Na praça dos Três Poderes também disse que aquele era o dia em que o povo começaria a se “libertar do socialismo, se libertar da inversão de valores, do gigantismo estatal e do politicamente correto”.
Nos dois momentos, subentende-se que Bolsonaro associa a palavra ideologia ao pensamento de esquerda, ao qual se apresenta como feroz opositor.
“O significado dado por ele é exatamente o significado de alguém que tem ideologia. Ele exprimiu uma posição ideológica de extrema direita que é contra os princípios básicos da democracia”, diz Roberto Romano, professor aposentado de ética e filosofia da Unicamp.
Segundo ele, Bolsonaro perdeu a oportunidade de se apresentar como presidente de todos os brasileiros e se dirigiu apenas a seus seguidores, aos que compartilham de suas crenças.

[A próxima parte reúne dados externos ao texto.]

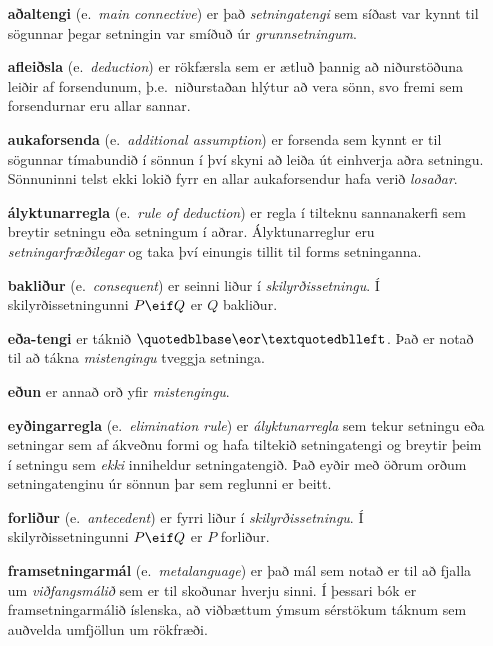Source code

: \begin{enumerate}[leftmargin=35pt]
	
	\item[\textbf{aðaltengi}] (e.\ \emph{main connective}) er það \emph{setningatengi} sem síðast var kynnt til sögunnar þegar setningin var smíðuð úr \emph{grunnsetningum}.
	
	\item[\textbf{afleiðsla}] (e.\ \emph{deduction}) er rökfærsla sem er ætluð þannig að niðurstöðuna leiðir af forsendunum, þ.e.\ niðurstaðan hlýtur að vera sönn, svo fremi sem forsendurnar eru allar sannar.
			
	\item[\textbf{aukaforsenda}] (e.\ \emph{additional assumption}) er forsenda sem kynnt er til sögunnar tímabundið í sönnun í því skyni að leiða út einhverja aðra setningu. Sönnuninni telst ekki lokið fyrr en allar aukaforsendur hafa verið \emph{losaðar}.
				
	\item[\textbf{ályktunarregla}] (e.\ \emph{rule of deduction}) er regla í tilteknu sannanakerfi sem breytir setningu eða setningum í aðrar. Ályktunarreglur eru \emph{setningarfræðilegar} og taka því einungis tillit til forms setninganna.	
			
	\item[\textbf{bakliður}] (e.\ \emph{consequent}) er seinni liður í \emph{skilyrðissetningu}. Í skilyrðissetningunni $P \eif Q$ er $Q$ bakliður.
	
	\item[\textbf{eða-tengi}] er táknið $„\eor“$. Það er notað til að tákna \emph{mistengingu} tveggja setninga.
			
	\item[\textbf{eðun}] er annað orð yfir \emph{mistengingu}.
	
	\item[\textbf{eyðingarregla}] (e.\ \emph{elimination rule}) er \emph{ályktunarregla} sem tekur setningu eða setningar sem af ákveðnu formi og hafa tiltekið setningatengi og breytir þeim í setningu sem \emph{ekki} inniheldur setningatengið. Það eyðir með öðrum orðum setningatenginu úr sönnun þar sem reglunni er beitt.
	
	\item[\textbf{forliður}] (e.\ \emph{antecedent}) er fyrri liður í \emph{skilyrðissetningu}. Í skilyrðissetningunni $P \eif Q$ er $P$ forliður.
	
	\item[\textbf{framsetningarmál}] (e.\ \emph{metalanguage}) er það mál sem notað er til að fjalla um \emph{viðfangsmálið} sem er til skoðunar hverju sinni. Í þessari bók er framsetningarmálið íslenska, að viðbættum ýmsum sérstökum táknum sem auðvelda umfjöllun um rökfræði.
	

\end{enumerate}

”Foi um discurso de ruptura, algo bastante diverso do pensamento conservador clássico, pelo qual tenho muito respeito. Não tocou em medidas concretas para modificar procedimentos do Estado e da sociedade. Falou apenas de coisas abstratas, que chamam a atenção pelo aspecto emocional. Ele só foi ideológico, mas se escusa disso dizendo que os outros é que são ideológicos, mas ele não.”
E o que, afinal, à luz da tradição filosófica, significa a palavra ideologia? Romano explica que o conceito surgiu no início do século 19, criado pelo francês Destutt de Tracy, para descrever a formação das ideias, das crenças que fornecem os pressupostos para a interpretação dos fatos. Nesse sentido, é um termo neutro, não restrito a um único campo do espectro político.

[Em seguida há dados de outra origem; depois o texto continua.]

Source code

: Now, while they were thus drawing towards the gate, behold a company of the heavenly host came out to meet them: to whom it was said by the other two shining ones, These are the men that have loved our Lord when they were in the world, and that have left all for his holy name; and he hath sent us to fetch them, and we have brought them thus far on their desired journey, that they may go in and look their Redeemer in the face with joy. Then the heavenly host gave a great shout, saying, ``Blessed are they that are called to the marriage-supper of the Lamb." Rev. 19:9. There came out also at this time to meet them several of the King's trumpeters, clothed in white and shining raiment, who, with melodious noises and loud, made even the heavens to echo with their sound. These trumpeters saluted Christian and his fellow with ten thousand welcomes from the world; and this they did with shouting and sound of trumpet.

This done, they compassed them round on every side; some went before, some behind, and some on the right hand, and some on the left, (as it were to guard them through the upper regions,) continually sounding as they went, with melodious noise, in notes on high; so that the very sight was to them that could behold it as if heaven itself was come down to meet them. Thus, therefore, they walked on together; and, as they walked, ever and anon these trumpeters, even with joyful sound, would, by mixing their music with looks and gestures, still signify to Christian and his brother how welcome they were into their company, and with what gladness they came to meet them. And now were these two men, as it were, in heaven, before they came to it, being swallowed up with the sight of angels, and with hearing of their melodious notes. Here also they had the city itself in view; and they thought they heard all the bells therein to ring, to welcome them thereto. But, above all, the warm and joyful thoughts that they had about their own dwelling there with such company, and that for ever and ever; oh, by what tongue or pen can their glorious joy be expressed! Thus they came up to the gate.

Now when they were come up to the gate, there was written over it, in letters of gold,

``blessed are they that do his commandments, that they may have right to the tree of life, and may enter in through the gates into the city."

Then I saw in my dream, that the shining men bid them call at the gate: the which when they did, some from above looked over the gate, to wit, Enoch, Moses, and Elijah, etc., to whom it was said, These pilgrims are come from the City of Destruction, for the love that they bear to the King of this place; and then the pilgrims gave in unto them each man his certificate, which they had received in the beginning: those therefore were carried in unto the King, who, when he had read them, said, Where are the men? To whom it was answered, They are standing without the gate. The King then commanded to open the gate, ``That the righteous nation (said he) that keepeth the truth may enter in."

A carga semântica negativa dada ao conceito teve uma de suas origens nos textos de Karl Marx, para quem a ideologia é um mascaramento da realidade, uma falsa consciência que opera para preservar os interesses das classes dominantes.

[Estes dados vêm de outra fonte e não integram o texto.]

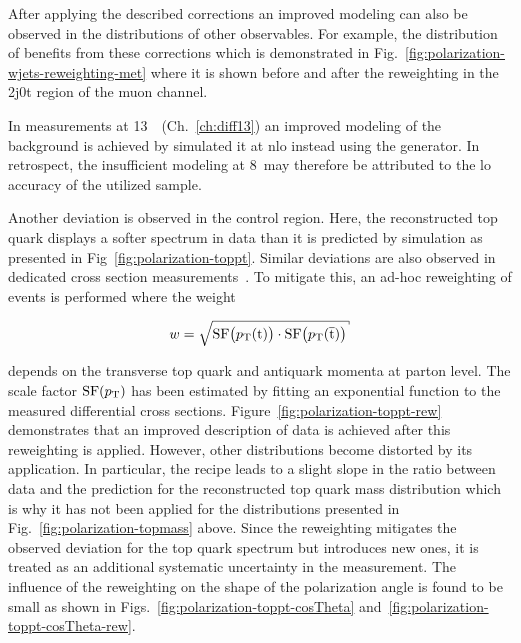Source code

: After applying the described \wjets corrections an improved modeling can also be observed in the distributions of other observables. For example, the distribution of \met benefits from these corrections which is demonstrated in Fig.~\ref{fig:polarization-wjets-reweighting-met} where it is shown before and after the reweighting in the 2j0t region of the muon channel.


In measurements at 13~\TeV~(Ch.~\ref{ch:diff13}) an improved modeling of the \wjets background is achieved by simulated it at \gls{nlo} instead using the \MGAMC generator. In retrospect, the insufficient modeling at 8~\TeV may therefore be attributed to the \gls{lo} accuracy of the utilized \MG \wjets sample.

Another deviation is observed in the \ttbar control region. Here, the reconstructed top quark \pt displays a softer spectrum in data than it is predicted by simulation as presented in Fig~\ref{fig:polarization-toppt}. Similar deviations are also observed in dedicated \ttbar cross section measurements~\cite{Chatrchyan:2012saa,Khachatryan:2015oqa}. To mitigate this, an ad-hoc reweighting of \ttbar events is performed where the weight

\begin{equation}
w=\sqrt{\mathrm{SF}\big(\pt(\mathrm{t})\big)\cdot\mathrm{SF}\big(\pt(\bar{\mathrm{t}})\big)}
\end{equation} 

depends on the transverse top quark and antiquark momenta at parton level. The scale factor $\mathrm{SF}(p_\textrm{T})$ has been estimated by fitting an exponential function to the measured differential \ttbar cross sections. Figure~\ref{fig:polarization-toppt-rew} demonstrates that an improved description of data is achieved after this reweighting is applied. However, other distributions become distorted by its application. In particular, the recipe leads to a slight slope in the ratio between data and the prediction for the reconstructed top quark mass distribution which is why it has not been applied for the distributions presented in Fig.~\ref{fig:polarization-topmass} above. Since the reweighting mitigates the observed deviation for the top quark \pt spectrum but introduces new ones, it is treated as an additional systematic uncertainty in the measurement. The influence of the reweighting on the shape of the polarization angle is found to be small as shown in Figs.~\ref{fig:polarization-toppt-cosTheta} and~\ref{fig:polarization-toppt-cosTheta-rew}.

Quem estivesse sob o domínio dessa visão distorcida precisaria ser libertado —e nesse ponto, curiosamente, Bolsonaro parece estar alinhado ao teórico do comunismo.
“É engraçado, né? Marx, o grande alvo das críticas de Bolsonaro, foi um dos primeiros a criticar a ideia de ideologia. Isso mostra que o redator do discurso é um ignorante em história da cultura ocidental moderna”, diz Romano.
Mais ligado ao campo conservador, Francisco Razzo, mestre em filosofia pela PUC, vê em parcela da direita brasileira um discurso combativo e pouco sutil, em que o adversário é demonizado, o que provoca um achatamento do discurso público e político.
“Bolsonaro fala em combater a ideologia como se ele não tivesse uma também, como se ele visse as coisas tais como elas são, e seus adversários estivessem mais próximos da fantasia.”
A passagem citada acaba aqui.